Learning Differentiable Hierarchies in 3D Gaussian Splatting¶

Conference: CVPR 2026
Paper: CVF Open Access
Code: TBD
Area: 3D Vision
Keywords: 3D Gaussian Splatting, Level-of-Detail, Differentiable Hierarchy, Model Pruning, Continuous Hierarchy Learning

TL;DR¶

The authors append a learnable "level scalar" to each Gaussian and utilize a differentiable decreasing step function (DDSF) to simultaneously optimize full-model rendering and hierarchy ordering in a single-stage training.

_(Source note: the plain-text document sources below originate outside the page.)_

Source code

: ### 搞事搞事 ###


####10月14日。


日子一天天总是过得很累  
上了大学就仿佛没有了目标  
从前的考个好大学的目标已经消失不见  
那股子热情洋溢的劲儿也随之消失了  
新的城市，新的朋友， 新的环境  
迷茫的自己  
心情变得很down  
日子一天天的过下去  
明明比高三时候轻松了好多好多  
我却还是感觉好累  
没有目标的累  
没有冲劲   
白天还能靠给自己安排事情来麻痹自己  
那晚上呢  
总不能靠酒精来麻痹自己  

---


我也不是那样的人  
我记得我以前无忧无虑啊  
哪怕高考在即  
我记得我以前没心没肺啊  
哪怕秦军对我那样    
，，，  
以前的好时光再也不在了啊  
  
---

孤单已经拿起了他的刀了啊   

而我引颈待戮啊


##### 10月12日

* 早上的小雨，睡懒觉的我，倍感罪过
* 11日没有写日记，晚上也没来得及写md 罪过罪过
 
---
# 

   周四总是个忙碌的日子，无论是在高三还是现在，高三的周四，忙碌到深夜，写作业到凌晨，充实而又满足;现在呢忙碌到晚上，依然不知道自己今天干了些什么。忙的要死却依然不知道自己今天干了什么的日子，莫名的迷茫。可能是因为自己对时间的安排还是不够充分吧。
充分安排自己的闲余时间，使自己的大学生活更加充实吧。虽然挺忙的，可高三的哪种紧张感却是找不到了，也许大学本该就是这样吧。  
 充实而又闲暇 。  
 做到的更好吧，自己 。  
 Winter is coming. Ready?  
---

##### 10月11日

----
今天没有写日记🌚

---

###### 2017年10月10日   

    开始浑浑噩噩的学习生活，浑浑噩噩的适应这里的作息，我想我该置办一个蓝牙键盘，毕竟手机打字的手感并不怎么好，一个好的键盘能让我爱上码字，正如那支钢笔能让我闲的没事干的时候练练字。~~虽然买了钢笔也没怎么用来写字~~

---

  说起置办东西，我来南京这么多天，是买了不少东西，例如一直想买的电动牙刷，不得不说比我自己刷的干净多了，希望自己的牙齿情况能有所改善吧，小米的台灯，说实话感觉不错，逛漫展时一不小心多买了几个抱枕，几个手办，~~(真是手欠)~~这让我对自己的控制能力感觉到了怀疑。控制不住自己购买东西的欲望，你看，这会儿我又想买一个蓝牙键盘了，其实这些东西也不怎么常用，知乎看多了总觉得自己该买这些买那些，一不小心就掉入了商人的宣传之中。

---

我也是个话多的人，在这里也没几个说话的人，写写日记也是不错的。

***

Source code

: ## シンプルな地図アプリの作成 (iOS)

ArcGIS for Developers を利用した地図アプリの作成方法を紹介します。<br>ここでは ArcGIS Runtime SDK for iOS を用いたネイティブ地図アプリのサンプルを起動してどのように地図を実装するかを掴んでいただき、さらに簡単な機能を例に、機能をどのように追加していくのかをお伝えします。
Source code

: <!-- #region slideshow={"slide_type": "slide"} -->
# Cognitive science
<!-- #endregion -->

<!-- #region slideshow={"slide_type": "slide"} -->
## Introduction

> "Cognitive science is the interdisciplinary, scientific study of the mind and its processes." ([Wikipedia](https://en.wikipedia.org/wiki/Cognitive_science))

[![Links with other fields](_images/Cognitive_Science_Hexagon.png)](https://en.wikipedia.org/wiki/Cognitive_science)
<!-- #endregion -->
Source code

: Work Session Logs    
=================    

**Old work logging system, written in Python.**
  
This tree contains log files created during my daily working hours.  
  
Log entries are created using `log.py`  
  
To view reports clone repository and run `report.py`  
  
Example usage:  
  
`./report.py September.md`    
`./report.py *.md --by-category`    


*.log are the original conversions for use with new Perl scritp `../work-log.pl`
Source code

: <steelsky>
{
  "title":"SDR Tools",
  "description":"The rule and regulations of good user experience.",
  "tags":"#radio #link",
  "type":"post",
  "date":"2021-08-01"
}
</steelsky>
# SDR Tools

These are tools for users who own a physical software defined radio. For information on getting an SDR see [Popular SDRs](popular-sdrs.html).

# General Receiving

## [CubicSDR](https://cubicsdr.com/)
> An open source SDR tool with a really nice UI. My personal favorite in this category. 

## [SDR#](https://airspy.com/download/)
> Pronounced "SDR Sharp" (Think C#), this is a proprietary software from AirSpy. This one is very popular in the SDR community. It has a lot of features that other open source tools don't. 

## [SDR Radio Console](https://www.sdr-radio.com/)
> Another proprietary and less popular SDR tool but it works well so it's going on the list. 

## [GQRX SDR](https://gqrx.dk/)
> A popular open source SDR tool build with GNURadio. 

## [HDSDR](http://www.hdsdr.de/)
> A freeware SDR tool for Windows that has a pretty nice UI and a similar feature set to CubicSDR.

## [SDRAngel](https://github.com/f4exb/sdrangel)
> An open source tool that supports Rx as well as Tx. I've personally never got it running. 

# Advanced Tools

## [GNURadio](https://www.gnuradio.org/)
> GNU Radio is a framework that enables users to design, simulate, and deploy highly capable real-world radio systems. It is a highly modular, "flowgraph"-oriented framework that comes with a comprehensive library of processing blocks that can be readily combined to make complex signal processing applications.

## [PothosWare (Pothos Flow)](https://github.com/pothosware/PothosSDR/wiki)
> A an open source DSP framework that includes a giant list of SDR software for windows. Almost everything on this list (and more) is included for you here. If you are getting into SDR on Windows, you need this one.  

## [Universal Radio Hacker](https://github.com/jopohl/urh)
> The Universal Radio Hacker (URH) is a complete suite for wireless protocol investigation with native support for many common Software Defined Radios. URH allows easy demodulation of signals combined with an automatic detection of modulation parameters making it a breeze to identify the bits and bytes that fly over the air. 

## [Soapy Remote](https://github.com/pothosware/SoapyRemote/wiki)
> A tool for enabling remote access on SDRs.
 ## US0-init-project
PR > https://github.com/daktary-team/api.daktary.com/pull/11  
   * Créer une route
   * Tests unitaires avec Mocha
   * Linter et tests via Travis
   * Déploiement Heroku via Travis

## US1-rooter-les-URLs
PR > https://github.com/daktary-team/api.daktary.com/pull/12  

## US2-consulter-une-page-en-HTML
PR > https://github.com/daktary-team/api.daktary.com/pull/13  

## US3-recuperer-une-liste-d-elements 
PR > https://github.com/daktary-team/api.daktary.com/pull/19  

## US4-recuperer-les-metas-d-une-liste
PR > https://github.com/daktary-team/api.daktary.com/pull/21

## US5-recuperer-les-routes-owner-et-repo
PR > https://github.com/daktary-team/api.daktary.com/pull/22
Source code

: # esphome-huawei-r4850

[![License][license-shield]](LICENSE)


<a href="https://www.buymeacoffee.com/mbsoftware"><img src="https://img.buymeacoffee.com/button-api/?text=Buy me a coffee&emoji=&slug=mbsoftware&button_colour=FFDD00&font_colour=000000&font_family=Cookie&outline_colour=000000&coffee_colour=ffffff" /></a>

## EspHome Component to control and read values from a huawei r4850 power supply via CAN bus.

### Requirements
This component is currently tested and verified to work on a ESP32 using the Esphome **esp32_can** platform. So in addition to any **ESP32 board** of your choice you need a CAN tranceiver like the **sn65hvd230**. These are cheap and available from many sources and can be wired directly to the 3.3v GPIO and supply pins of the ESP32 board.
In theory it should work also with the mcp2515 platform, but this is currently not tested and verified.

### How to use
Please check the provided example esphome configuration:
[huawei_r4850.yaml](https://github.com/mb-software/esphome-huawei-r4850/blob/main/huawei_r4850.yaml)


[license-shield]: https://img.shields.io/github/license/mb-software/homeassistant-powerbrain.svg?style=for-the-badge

This allows 3DGS to perform LoD rendering and pruning for any number of Gaussians without multi-stage training, with a training overhead of only ~10% compared to standard 3DGS.

Background & Motivation¶

Background: 3D Gaussian Splatting (3DGS) has gained popularity for its real-time rendering and high-quality novel view synthesis. However, scenes often contain millions of unordered Gaussians, leading to significant memory overhead. Low-power devices require compact models, and VR/AR need dynamic resolution foveated rendering, both of which require injecting "Level-of-Detail (LoD)" information into originally unstructured representations.

Limitations of Prior Work: Existing LoD methods either introduce additional data structures, spatial hierarchies, or implicit MLPs (e.g., FLoD, Octree-GS, Scaffold-GS), breaking standard 3DGS representations; or they manually pre-define hierarchy partitions and train each LoD separately (bottom-up LapisGS, top-down CLOD), resulting in poor scalability, decreased rendering quality, and significantly increased training times.

Key Challenge: Gaussians are unordered, necessitating an "importance order" for hierarchies. However, sorting requires knowing the contribution of each Gaussian to the scene, which itself depends on rendering. Hand-designed importance metrics or multi-stage training cannot simultaneously satisfy the coupled goals of "optimizing full-model rendering" and "learning hierarchies by contribution." Continuous LoD methods like CLOD fix the hierarchy as the insertion order, which cannot be adjusted later; furthermore, training subsets in the second stage causes the full model to "forget," leading to performance drops at 100% rendering.

Goal: To learn a continuous, data-driven Gaussian hierarchy without modifying the 3DGS representation or adding multi-stage training, allowing high-quality rendering by selecting a subset where H-exp is below a certain threshold.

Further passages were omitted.